#### Data for the task:
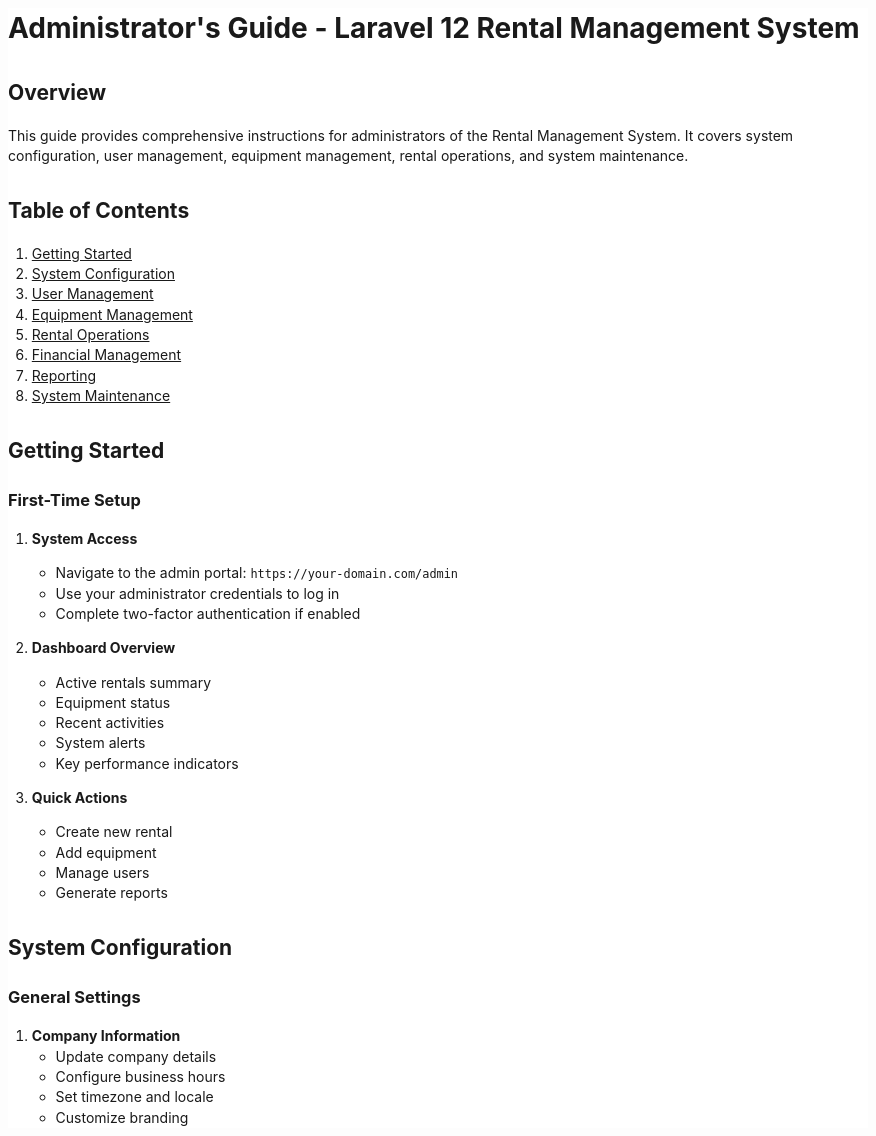 # Administrator's Guide - Laravel 12 Rental Management System

## Overview

This guide provides comprehensive instructions for administrators of the Rental Management System. It covers system configuration, user management, equipment management, rental operations, and system maintenance.

## Table of Contents

1. [Getting Started](#getting-started)
2. [System Configuration](#system-configuration)
3. [User Management](#user-management)
4. [Equipment Management](#equipment-management)
5. [Rental Operations](#rental-operations)
6. [Financial Management](#financial-management)
7. [Reporting](#reporting)
8. [System Maintenance](#system-maintenance)

## Getting Started

### First-Time Setup

1. **System Access**
    - Navigate to the admin portal: `https://your-domain.com/admin`
    - Use your administrator credentials to log in
    - Complete two-factor authentication if enabled

2. **Dashboard Overview**
    - Active rentals summary
    - Equipment status
    - Recent activities
    - System alerts
    - Key performance indicators

3. **Quick Actions**
    - Create new rental
    - Add equipment
    - Manage users
    - Generate reports

## System Configuration

### General Settings

1. **Company Information**
    - Update company details
    - Configure business hours
    - Set timezone and locale
    - Customize branding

#### Exercise:
Return all the records exactly. Skip the pictures.

#### Exercise answer:
 # Administrator's Guide - Laravel 12 Rental Management System

## Overview

This guide provides comprehensive instructions for administrators of the Rental Management System. It covers system configuration, user management, equipment management, rental operations, and system maintenance.

## Table of Contents

1. [Getting Started](#getting-started)
2. [System Configuration](#system-configuration)
3. [User Management](#user-management)
4. [Equipment Management](#equipment-management)
5. [Rental Operations](#rental-operations)
6. [Financial Management](#financial-management)
7. [Reporting](#reporting)
8. [System Maintenance](#system-maintenance)

## Getting Started

### First-Time Setup

1. **System Access**
    - Navigate to the admin portal: `https://your-domain.com/admin`
    - Use your administrator credentials to log in
    - Complete two-factor authentication if enabled

2. **Dashboard Overview**
    - Active rentals summary
    - Equipment status
    - Recent activities
    - System alerts
    - Key performance indicators

3. **Quick Actions**
    - Create new rental
    - Add equipment
    - Manage users
    - Generate reports

## System Configuration

### General Settings

1. **Company Information**
    - Update company details
    - Configure business hours
    - Set timezone and locale
    - Customize branding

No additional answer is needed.